- **Exercise**
An exact copy of every record, with no pictures, please.

- **Supplied material**
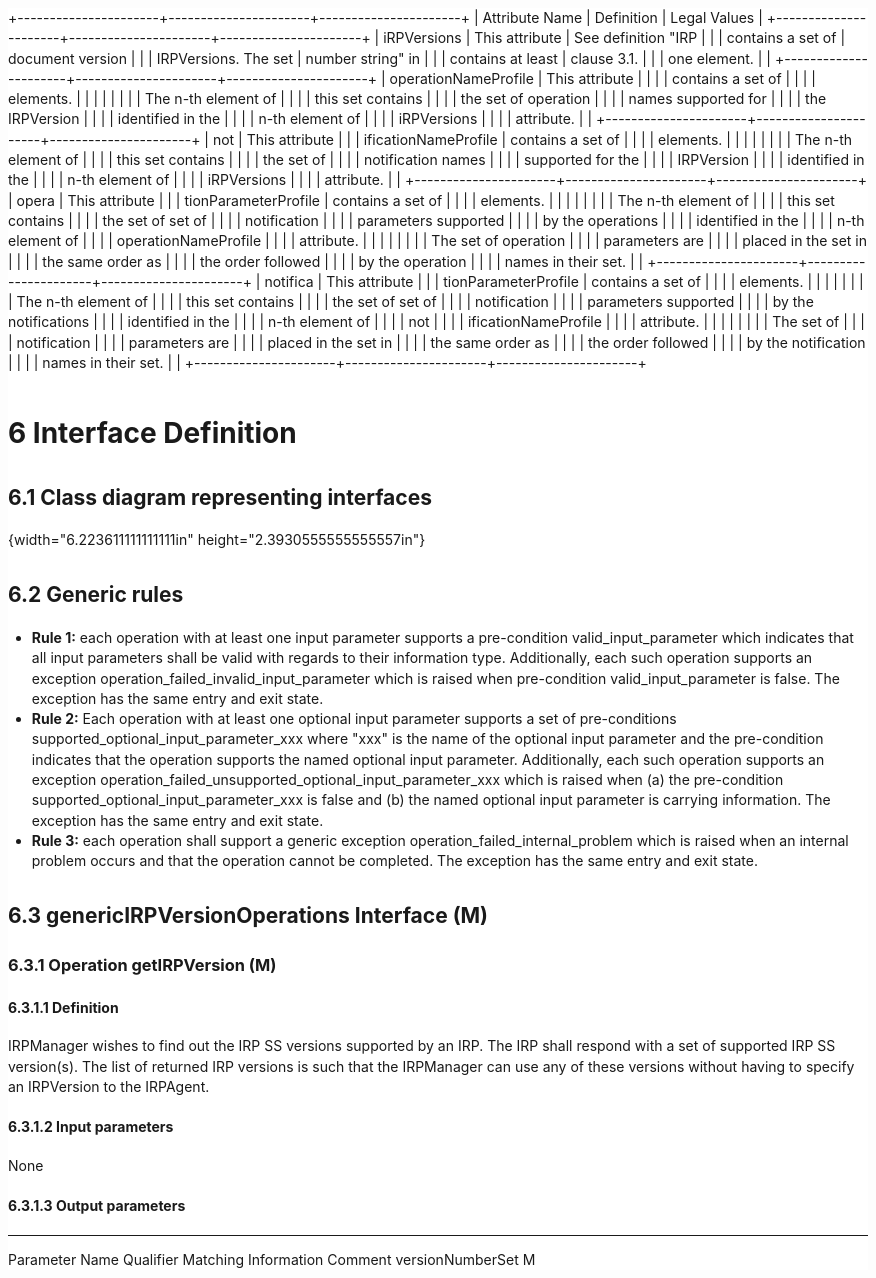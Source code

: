 +----------------------+----------------------+----------------------+ | Attribute Name | Definition | Legal Values | +----------------------+----------------------+----------------------+ | iRPVersions | This attribute | See definition \"IRP | | | contains a set of | document version | | | IRPVersions. The set | number string\" in | | | contains at least | clause 3.1. | | | one element. | | +----------------------+----------------------+----------------------+ | operationNameProfile | This attribute | | | | contains a set of | | | | elements. | | | | | | | | The n-th element of | | | | this set contains | | | | the set of operation | | | | names supported for | | | | the IRPVersion | | | | identified in the | | | | n-th element of | | | | iRPVersions | | | | attribute. | | +----------------------+----------------------+----------------------+ | not | This attribute | | | ificationNameProfile | contains a set of | | | | elements. | | | | | | | | The n-th element of | | | | this set contains | | | | the set of | | | | notification names | | | | supported for the | | | | IRPVersion | | | | identified in the | | | | n-th element of | | | | iRPVersions | | | | attribute. | | +----------------------+----------------------+----------------------+ | opera | This attribute | | | tionParameterProfile | contains a set of | | | | elements. | | | | | | | | The n-th element of | | | | this set contains | | | | the set of set of | | | | notification | | | | parameters supported | | | | by the operations | | | | identified in the | | | | n-th element of | | | | operationNameProfile | | | | attribute. | | | | | | | | The set of operation | | | | parameters are | | | | placed in the set in | | | | the same order as | | | | the order followed | | | | by the operation | | | | names in their set. | | +----------------------+----------------------+----------------------+ | notifica | This attribute | | | tionParameterProfile | contains a set of | | | | elements. | | | | | | | | The n-th element of | | | | this set contains | | | | the set of set of | | | | notification | | | | parameters supported | | | | by the notifications | | | | identified in the | | | | n-th element of | | | | not | | | | ificationNameProfile | | | | attribute. | | | | | | | | The set of | | | | notification | | | | parameters are | | | | placed in the set in | | | | the same order as | | | | the order followed | | | | by the notification | | | | names in their set. | | +----------------------+----------------------+----------------------+
# 6 Interface Definition
## 6.1 Class diagram representing interfaces
{width="6.223611111111111in" height="2.3930555555555557in"}
## 6.2 Generic rules
  * **Rule 1:** each operation with at least one input parameter supports a pre-condition valid_input_parameter which indicates that all input parameters shall be valid with regards to their information type. Additionally, each such operation supports an exception operation_failed_invalid_input_parameter which is raised when pre-condition valid_input_parameter is false. The exception has the same entry and exit state.
  * **Rule 2:** Each operation with at least one optional input parameter supports a set of pre-conditions supported_optional_input_parameter_xxx where \"xxx\" is the name of the optional input parameter and the pre-condition indicates that the operation supports the named optional input parameter. Additionally, each such operation supports an exception operation_failed_unsupported_optional_input_parameter_xxx which is raised when (a) the pre-condition supported_optional_input_parameter_xxx is false and (b) the named optional input parameter is carrying information. The exception has the same entry and exit state.
  * **Rule 3:** each operation shall support a generic exception operation_failed_internal_problem which is raised when an internal problem occurs and that the operation cannot be completed. The exception has the same entry and exit state.
## 6.3 genericIRPVersionOperations Interface (M)
### 6.3.1 Operation getIRPVersion (M)
#### 6.3.1.1 Definition
IRPManager wishes to find out the IRP SS versions supported by an IRP. The IRP
shall respond with a set of supported IRP SS version(s). The list of returned
IRP versions is such that the IRPManager can use any of these versions without
having to specify an IRPVersion to the IRPAgent.
#### 6.3.1.2 Input parameters
None
#### 6.3.1.3 Output parameters
* * *
Parameter Name Qualifier Matching Information Comment versionNumberSet M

- **Solution for this exercise**
Source code

: +----------------------+----------------------+----------------------+ | Attribute Name | Definition | Legal Values | +----------------------+----------------------+----------------------+ | iRPVersions | This attribute | See definition \"IRP | | | contains a set of | document version | | | IRPVersions. The set | number string\" in | | | contains at least | clause 3.1. | | | one element. | | +----------------------+----------------------+----------------------+ | operationNameProfile | This attribute | | | | contains a set of | | | | elements. | | | | | | | | The n-th element of | | | | this set contains | | | | the set of operation | | | | names supported for | | | | the IRPVersion | | | | identified in the | | | | n-th element of | | | | iRPVersions | | | | attribute. | | +----------------------+----------------------+----------------------+ | not | This attribute | | | ificationNameProfile | contains a set of | | | | elements. | | | | | | | | The n-th element of | | | | this set contains | | | | the set of | | | | notification names | | | | supported for the | | | | IRPVersion | | | | identified in the | | | | n-th element of | | | | iRPVersions | | | | attribute. | | +----------------------+----------------------+----------------------+ | opera | This attribute | | | tionParameterProfile | contains a set of | | | | elements. | | | | | | | | The n-th element of | | | | this set contains | | | | the set of set of | | | | notification | | | | parameters supported | | | | by the operations | | | | identified in the | | | | n-th element of | | | | operationNameProfile | | | | attribute. | | | | | | | | The set of operation | | | | parameters are | | | | placed in the set in | | | | the same order as | | | | the order followed | | | | by the operation | | | | names in their set. | | +----------------------+----------------------+----------------------+ | notifica | This attribute | | | tionParameterProfile | contains a set of | | | | elements. | | | | | | | | The n-th element of | | | | this set contains | | | | the set of set of | | | | notification | | | | parameters supported | | | | by the notifications | | | | identified in the | | | | n-th element of | | | | not | | | | ificationNameProfile | | | | attribute. | | | | | | | | The set of | | | | notification | | | | parameters are | | | | placed in the set in | | | | the same order as | | | | the order followed | | | | by the notification | | | | names in their set. | | +----------------------+----------------------+----------------------+
# 6 Interface Definition
## 6.1 Class diagram representing interfaces
{width="6.223611111111111in" height="2.3930555555555557in"}
## 6.2 Generic rules
  * **Rule 1:** each operation with at least one input parameter supports a pre-condition valid_input_parameter which indicates that all input parameters shall be valid with regards to their information type. Additionally, each such operation supports an exception operation_failed_invalid_input_parameter which is raised when pre-condition valid_input_parameter is false. The exception has the same entry and exit state.
  * **Rule 2:** Each operation with at least one optional input parameter supports a set of pre-conditions supported_optional_input_parameter_xxx where \"xxx\" is the name of the optional input parameter and the pre-condition indicates that the operation supports the named optional input parameter. Additionally, each such operation supports an exception operation_failed_unsupported_optional_input_parameter_xxx which is raised when (a) the pre-condition supported_optional_input_parameter_xxx is false and (b) the named optional input parameter is carrying information. The exception has the same entry and exit state.
  * **Rule 3:** each operation shall support a generic exception operation_failed_internal_problem which is raised when an internal problem occurs and that the operation cannot be completed. The exception has the same entry and exit state.
## 6.3 genericIRPVersionOperations Interface (M)
### 6.3.1 Operation getIRPVersion (M)
#### 6.3.1.1 Definition
IRPManager wishes to find out the IRP SS versions supported by an IRP. The IRP
shall respond with a set of supported IRP SS version(s). The list of returned
IRP versions is such that the IRPManager can use any of these versions without
having to specify an IRPVersion to the IRPAgent.
#### 6.3.1.2 Input parameters
None
#### 6.3.1.3 Output parameters
* * *
Parameter Name Qualifier Matching Information Comment versionNumberSet M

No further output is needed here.